▶ [Your assignment]: Return, from the material below, each line in which the word "implemented" is present.

▶ [Records for this exercise]:
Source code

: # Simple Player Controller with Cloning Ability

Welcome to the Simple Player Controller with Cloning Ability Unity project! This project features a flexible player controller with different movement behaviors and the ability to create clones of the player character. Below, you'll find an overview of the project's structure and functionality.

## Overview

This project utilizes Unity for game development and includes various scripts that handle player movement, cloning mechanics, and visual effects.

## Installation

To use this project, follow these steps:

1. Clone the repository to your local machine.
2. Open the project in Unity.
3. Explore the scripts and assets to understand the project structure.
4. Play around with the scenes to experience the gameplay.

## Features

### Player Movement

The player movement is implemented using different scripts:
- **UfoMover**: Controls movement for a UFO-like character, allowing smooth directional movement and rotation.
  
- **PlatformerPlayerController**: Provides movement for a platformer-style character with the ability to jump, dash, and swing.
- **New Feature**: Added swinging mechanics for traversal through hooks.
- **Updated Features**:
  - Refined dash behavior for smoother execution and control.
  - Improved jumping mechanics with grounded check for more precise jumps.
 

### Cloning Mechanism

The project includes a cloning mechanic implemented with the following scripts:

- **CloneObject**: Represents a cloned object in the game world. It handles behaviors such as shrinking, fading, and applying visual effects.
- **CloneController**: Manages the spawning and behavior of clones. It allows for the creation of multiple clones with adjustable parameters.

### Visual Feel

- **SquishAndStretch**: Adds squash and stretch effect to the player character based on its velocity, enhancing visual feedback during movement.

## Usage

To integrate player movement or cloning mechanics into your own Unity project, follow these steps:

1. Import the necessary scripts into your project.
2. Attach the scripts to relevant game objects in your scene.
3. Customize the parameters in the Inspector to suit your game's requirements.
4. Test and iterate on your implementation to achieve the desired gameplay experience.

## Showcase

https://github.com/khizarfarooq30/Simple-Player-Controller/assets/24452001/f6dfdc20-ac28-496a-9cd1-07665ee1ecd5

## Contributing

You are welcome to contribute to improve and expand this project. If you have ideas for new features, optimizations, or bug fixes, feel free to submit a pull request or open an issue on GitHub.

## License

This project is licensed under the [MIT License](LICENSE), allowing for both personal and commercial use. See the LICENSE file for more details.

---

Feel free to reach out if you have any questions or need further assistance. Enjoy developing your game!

▶ [Expected answer]:
The player movement is implemented using different scripts:
The project includes a cloning mechanic implemented with the following scripts:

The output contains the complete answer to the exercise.